--- Provided data ---

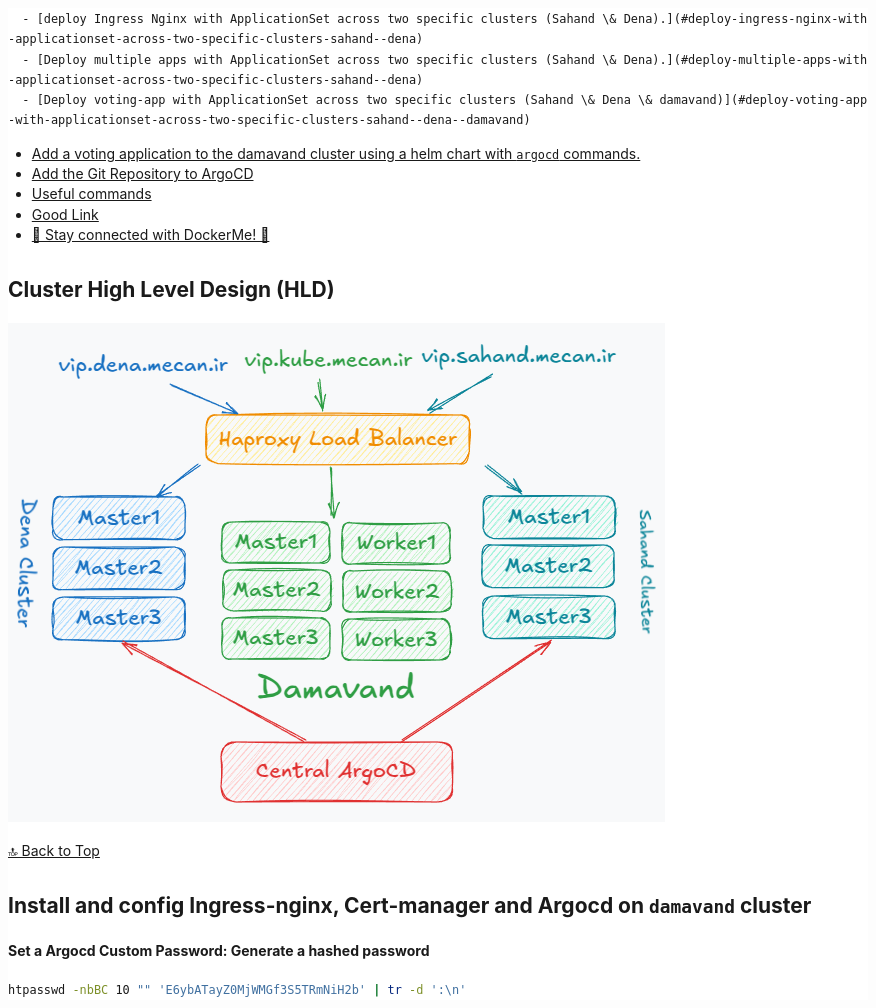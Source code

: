       - [deploy Ingress Nginx with ApplicationSet across two specific clusters (Sahand \& Dena).](#deploy-ingress-nginx-with-applicationset-across-two-specific-clusters-sahand--dena)
      - [Deploy multiple apps with ApplicationSet across two specific clusters (Sahand \& Dena).](#deploy-multiple-apps-with-applicationset-across-two-specific-clusters-sahand--dena)
      - [Deploy voting-app with ApplicationSet across two specific clusters (Sahand \& Dena \& damavand)](#deploy-voting-app-with-applicationset-across-two-specific-clusters-sahand--dena--damavand)
  - [Add a voting application to the damavand cluster using a helm chart with `argocd` commands.](#add-a-voting-application-to-the-damavand-cluster-using-a-helm-chart-with-argocd-commands)
  - [Add the Git Repository to ArgoCD](#add-the-git-repository-to-argocd)
  - [Useful commands](#useful-commands)
  - [Good Link](#good-link)
  - [🔗 Stay connected with DockerMe! 🚀](#-stay-connected-with-dockerme-)


## Cluster High Level Design (HLD)
![Argocd HLD](../images/argocd-hld.png)

[🔝 Back to Top](#table-of-contents)

## Install and config Ingress-nginx, Cert-manager and Argocd on `damavand` cluster

#### Set a Argocd Custom Password: Generate a hashed password
```bash
htpasswd -nbBC 10 "" 'E6ybATayZ0MjWMGf3S5TRmNiH2b' | tr -d ':\n'
```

---

Search the entries for the word "nginx" and pick out every line that holds it.

:       - [deploy Ingress Nginx with ApplicationSet across two specific clusters (Sahand \& Dena).](#deploy-ingress-nginx-with-applicationset-across-two-specific-clusters-sahand--dena)
## Install and config Ingress-nginx, Cert-manager and Argocd on `damavand` cluster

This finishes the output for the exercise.